For the purposes of this lecture we will focus on the column flightNYC$dep_delay which gives the length of departures delays (in minutes) for each flight.

sample.size<-length(flightNYC$dep_delay)
print(sample.size)

## [1] 5000

We can see this data set has 5000 measurements of the flight delays at takeoff. To begin we will focus on estimating the mean delay time of flights leaving NYC.

10.2 Mean Flight Delays

As expected the first step to any exploratory data analysis is make a graph of the distribution, since the dep_delay column is a continuous statistical variable:

hist(flightNYC$dep_delay, col='coral', xlab='Departure Delay (min)')

We can see that most of the delays are relatively small, with a few which are very large. Also, notice the distribution of delays is distinctly NOT mound shaped. From the data we can also calculate the sample mean of the delays.

mean(flightNYC$dep_delay)

## [1] 13.6994

However, we expect that if we are trying to forecast future delays and collected data again for the next year we would expect this mean delay time to change! The next year would have different flights with different weather conditions, etc. This could cause problems as science is founded on the idea that other should be able to repeat our experiments and arrive at the same conclusions.

This produces a logical conundrum, because if we just report the sample mean that we found, we are virtually guaranteed that if someone repeated our analysis they would find a different answer! Even more importantly, the sample mean is most likely not exactly equal to the population mean we are trying to estimate. This leads us to the important idea of a confidence interval. We can use confidence intervals to report an interval $(a,b)$ of values which we can be confident contains the population mean. Instead of reporting a single value for the mean delay we give a range of values. This also ensures we don’t oversell the precision of our results.

Perhaps, the most intuitive way of coming up with our confidence interval is to repeat the analysis many times and report the range of values (min to max) as the confidence interval. If the answer changes quite a lot each time we conduct the analysis then we should feel less confident about our results and therefore give a wider interval. In real-life repeating experiments may be impossible, impractical, expensive, boring, etc. For the flight data case we don’t have the time to collect 100 years of data and examine how variable the annual average of flight delays is.

However, using the power of computers we can simulate this process quite easily.

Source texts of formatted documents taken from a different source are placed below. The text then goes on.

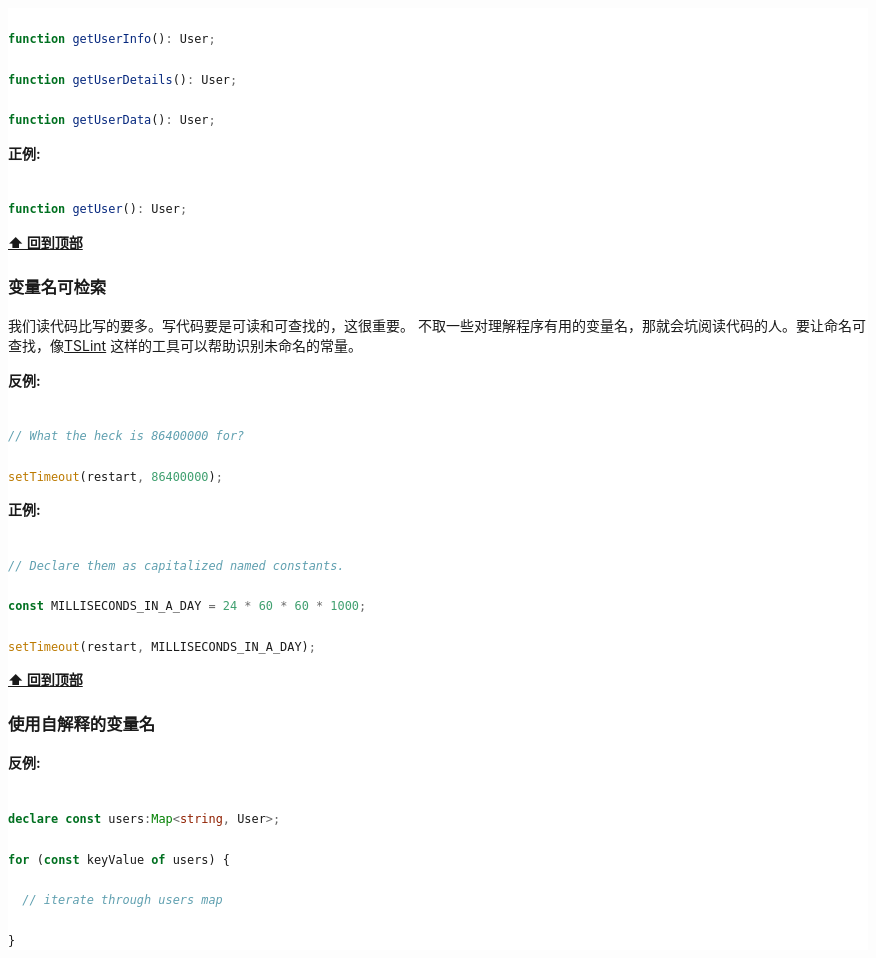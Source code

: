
 ```ts

function getUserInfo(): User;

function getUserDetails(): User;

function getUserData(): User;

```

**正例:**

```ts

function getUser(): User;

```

**[⬆ 回到顶部](#目录)**

### 变量名可检索

我们读代码比写的要多。写代码要是可读和可查找的，这很重要。 不取一些对理解程序有用的变量名，那就会坑阅读代码的人。要让命名可查找，像[TSLint](https://palantir.github.io/tslint/rules/no-magic-numbers/) 这样的工具可以帮助识别未命名的常量。

**反例:**

```ts

// What the heck is 86400000 for?

setTimeout(restart, 86400000);

```

**正例:**

```ts

// Declare them as capitalized named constants.

const MILLISECONDS_IN_A_DAY = 24 * 60 * 60 * 1000;

setTimeout(restart, MILLISECONDS_IN_A_DAY);

```

**[⬆ 回到顶部](#目录)**

### 使用自解释的变量名

**反例:**

```ts

declare const users:Map<string, User>;

for (const keyValue of users) {

  // iterate through users map

}

```
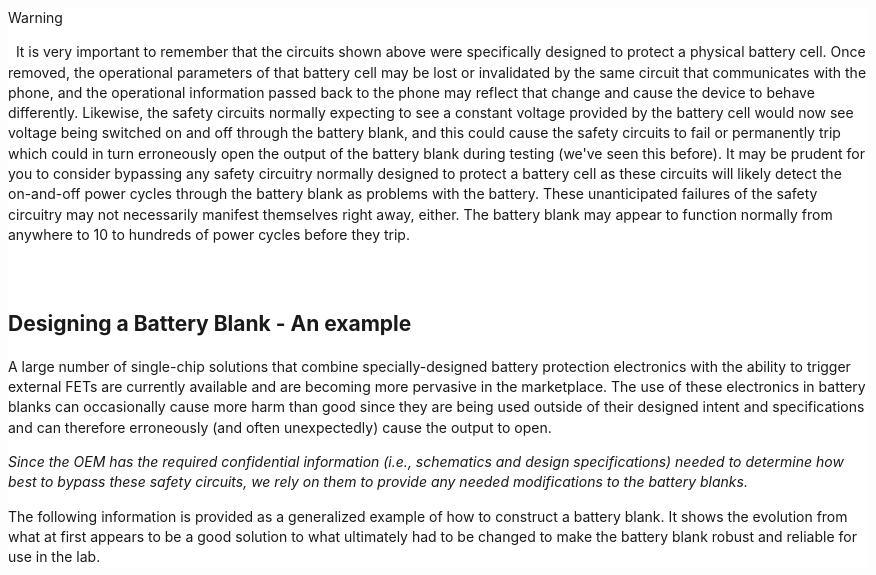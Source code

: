 >[!WARNING]
>  It is very important to remember that the circuits shown above were specifically designed to protect a physical battery cell. Once removed, the operational parameters of that battery cell may be lost or invalidated by the same circuit that communicates with the phone, and the operational information passed back to the phone may reflect that change and cause the device to behave differently. Likewise, the safety circuits normally expecting to see a constant voltage provided by the battery cell would now see voltage being switched on and off through the battery blank, and this could cause the safety circuits to fail or permanently trip which could in turn erroneously open the output of the battery blank during testing (we've seen this before). It may be prudent for you to consider bypassing any safety circuitry normally designed to protect a battery cell as these circuits will likely detect the on-and-off power cycles through the battery blank as problems with the battery. These unanticipated failures of the safety circuitry may not necessarily manifest themselves right away, either. The battery blank may appear to function normally from anywhere to 10 to hundreds of power cycles before they trip.

 

## <span id="Designing_a_Battery_Blank___An_example"></span><span id="designing_a_battery_blank___an_example"></span><span id="DESIGNING_A_BATTERY_BLANK___AN_EXAMPLE"></span>Designing a Battery Blank - An example


A large number of single-chip solutions that combine specially-designed battery protection electronics with the ability to trigger external FETs are currently available and are becoming more pervasive in the marketplace. The use of these electronics in battery blanks can occasionally cause more harm than good since they are being used outside of their designed intent and specifications and can therefore erroneously (and often unexpectedly) cause the output to open.

*Since the OEM has the required confidential information (i.e., schematics and design specifications) needed to determine how best to bypass these safety circuits, we rely on them to provide any needed modifications to the battery blanks.*

The following information is provided as a generalized example of how to construct a battery blank. It shows the evolution from what at first appears to be a good solution to what ultimately had to be changed to make the battery blank robust and reliable for use in the lab.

second.study<-sample(flightNYC$dep_delay, 5000, replace=TRUE) ##5000 because that is the number of flights we have data for
mean(second.study)

## [1] 14.3178

Notice that we I simulated this process I used the keyword replace=TRUE this is important as otherwise our simulation of recording flight delay times would have exactly the same flights as the original data! This keyword means we are allowed to measure the same flight twice and makes our simulation different on each run.

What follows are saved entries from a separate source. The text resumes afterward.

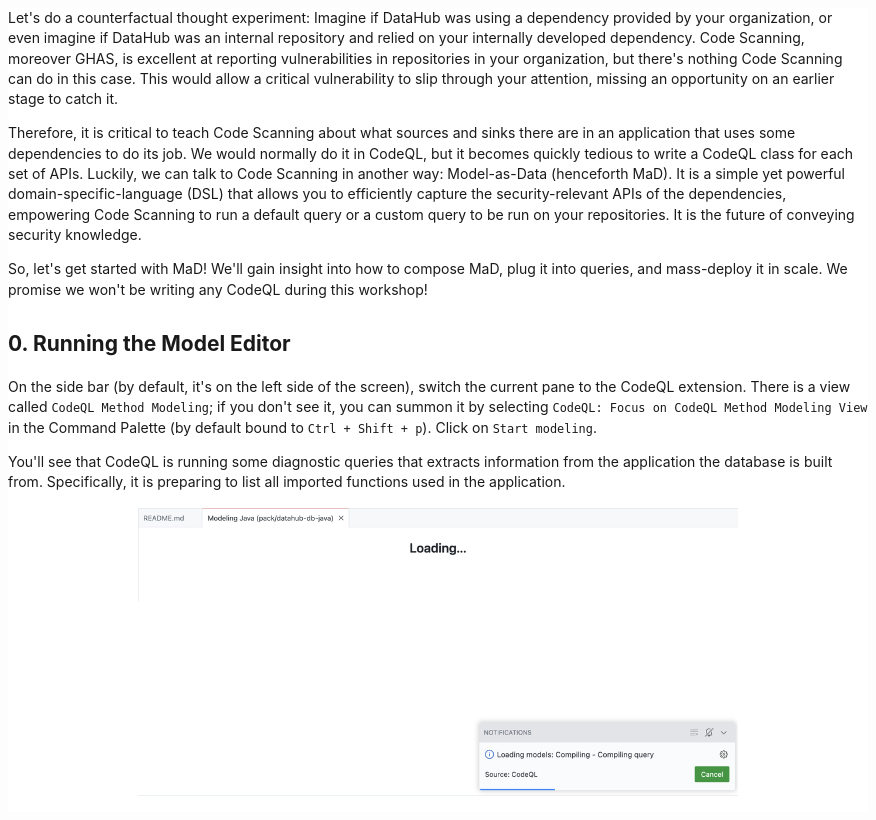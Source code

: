 Let's do a counterfactual thought experiment: Imagine if DataHub was using a dependency provided by your organization, or even imagine if DataHub was an internal repository and relied on your internally developed dependency. Code Scanning, moreover GHAS, is excellent at reporting vulnerabilities in repositories in your organization, but there's nothing Code Scanning can do in this case. This would allow a critical vulnerability to slip through your attention, missing an opportunity on an earlier stage to catch it.

Therefore, it is critical to teach Code Scanning about what sources and sinks there are in an application that uses some dependencies to do its job. We would normally do it in CodeQL, but it becomes quickly tedious to write a CodeQL class for each set of APIs. Luckily, we can talk to Code Scanning in another way: Model-as-Data (henceforth MaD). It is a simple yet powerful domain-specific-language (DSL) that allows you to efficiently capture the security-relevant APIs of the dependencies, empowering Code Scanning to run a default query or a custom query to be run on your repositories. It is the future of conveying security knowledge.

So, let's get started with MaD! We'll gain insight into how to compose MaD, plug it into queries, and mass-deploy it in scale. We promise we won't be writing any CodeQL during this workshop!

## 0. Running the Model Editor

On the side bar (by default, it's on the left side of the screen), switch the current pane to the CodeQL extension. There is a view called `CodeQL Method Modeling`; if you don't see it, you can summon it by selecting `CodeQL: Focus on CodeQL Method Modeling View` in the Command Palette (by default bound to `Ctrl + Shift + p`). Click on `Start modeling`.

You'll see that CodeQL is running some diagnostic queries that extracts information from the application the database is built from. Specifically, it is preparing to list all imported functions used in the application.

<p align="center">
    <img src="./resources/static-images/running-the-model-editor-running-diag-query.png" width=600 height=300>
</p>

If we repeated his simulation of measuring delays many times we would get a distribution of values, representing the results from thousands of replications of the analysis.

many.studies<-replicate(10000, mean(sample(flightNYC$dep_delay, 5000, replace=TRUE))) ## measure the sample mean for 5000 flights 10 thousands times
hist(many.studies, col='coral', xlab='Flight Delays in Minutes', main='Histogram of Possible Mean Flight Delays NYC')

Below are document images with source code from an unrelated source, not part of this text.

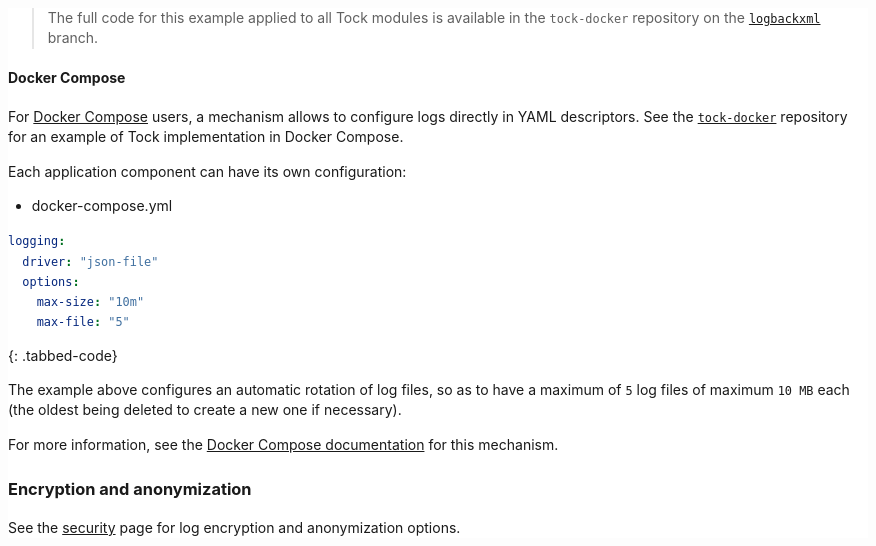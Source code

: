 > The full code for this example applied to all Tock modules is available in the `tock-docker` repository
> on the [`logbackxml`](https://github.com/theopenconversationkit/tock-docker/tree/logbackxml) branch.

#### Docker Compose

For [Docker Compose](https://docs.docker.com/compose/) users, a mechanism allows to configure logs directly in YAML descriptors. See the [`tock-docker`](https://github.com/theopenconversationkit/tock-docker) repository for an
example of Tock implementation in Docker Compose.

Each application component can have its own configuration:

- docker-compose.yml
```yaml
logging:
  driver: "json-file"
  options:
    max-size: "10m"
    max-file: "5"
```
{: .tabbed-code}

The example above configures an automatic rotation of log files, so as to have a maximum of
`5` log files of maximum `10 MB` each (the oldest being deleted to create a new one if necessary).

For more information, see the [Docker Compose documentation](https://docs.docker.com/compose/compose-file/#logging) for this mechanism.

### Encryption and anonymization

See the [security](../admin/security.md) page for log encryption and anonymization options.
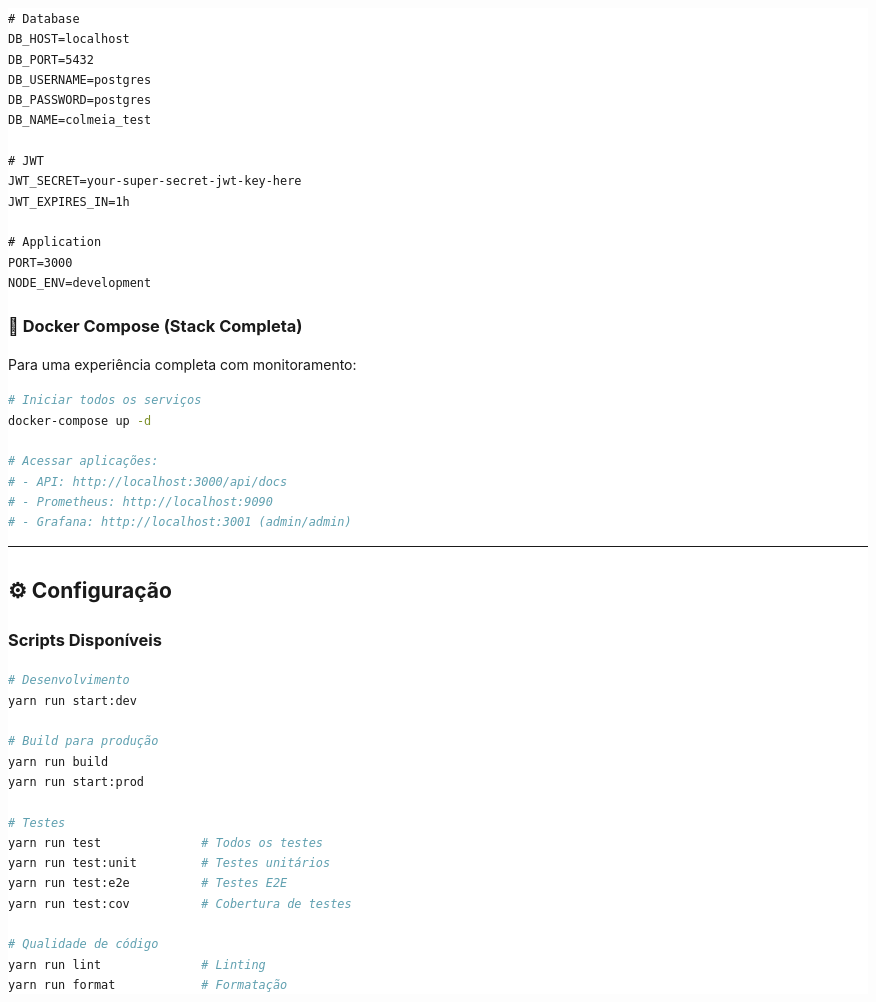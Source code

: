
 ```env
# Database
DB_HOST=localhost
DB_PORT=5432
DB_USERNAME=postgres
DB_PASSWORD=postgres
DB_NAME=colmeia_test

# JWT
JWT_SECRET=your-super-secret-jwt-key-here
JWT_EXPIRES_IN=1h

# Application
PORT=3000
NODE_ENV=development
```

### 🐳 **Docker Compose (Stack Completa)**

Para uma experiência completa com monitoramento:

  ```bash
# Iniciar todos os serviços
docker-compose up -d

# Acessar aplicações:
# - API: http://localhost:3000/api/docs
# - Prometheus: http://localhost:9090
# - Grafana: http://localhost:3001 (admin/admin)
```

---

## ⚙️ Configuração

### Scripts Disponíveis

  ```bash
# Desenvolvimento
yarn run start:dev

# Build para produção
yarn run build
  yarn run start:prod

# Testes
yarn run test              # Todos os testes
yarn run test:unit         # Testes unitários
yarn run test:e2e          # Testes E2E
yarn run test:cov          # Cobertura de testes

# Qualidade de código
yarn run lint              # Linting
yarn run format            # Formatação
```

As a side note you may notice that this distribution of sample means looks very mound-shaped (Normal distribution). This is the central limit theorem at work!! Recall that the sample mean has the special property that sampling errors follow a normal distribution for large enough sample sizes. More on this observation in a minute.

Now that we have an idea about all the possible values our analysis could have produced we can compute an interval containing say 95% of these sample mean outputs. We call this interval the 95% confidence interval. We can find this using the quantile command quite easily:

quantile(many.studies, c(0.025, 0.975))

##     2.5%    97.5% 
## 12.51875 14.92041

What does this confidence interval actually mean? Well we can’t really say that there in a 95% chance that our interval above contains the true population mean $\mu$. This is because the true population mean of flight delays at NYC is a fixed but generally unknown number. The interval either contains the true mean or it doesn’t! However, here is what we can say about our confidence interval. If we have a long career in business analytics and form many thousands of 95% confidence intervals for various measurements, then we can expect that about 95% of our CIs would contain the true population parameter. We can’t say which ones were right and wrong for sure, but we can be confident that if we make enough of 95% confidence intervals we will be right about 95% of the time.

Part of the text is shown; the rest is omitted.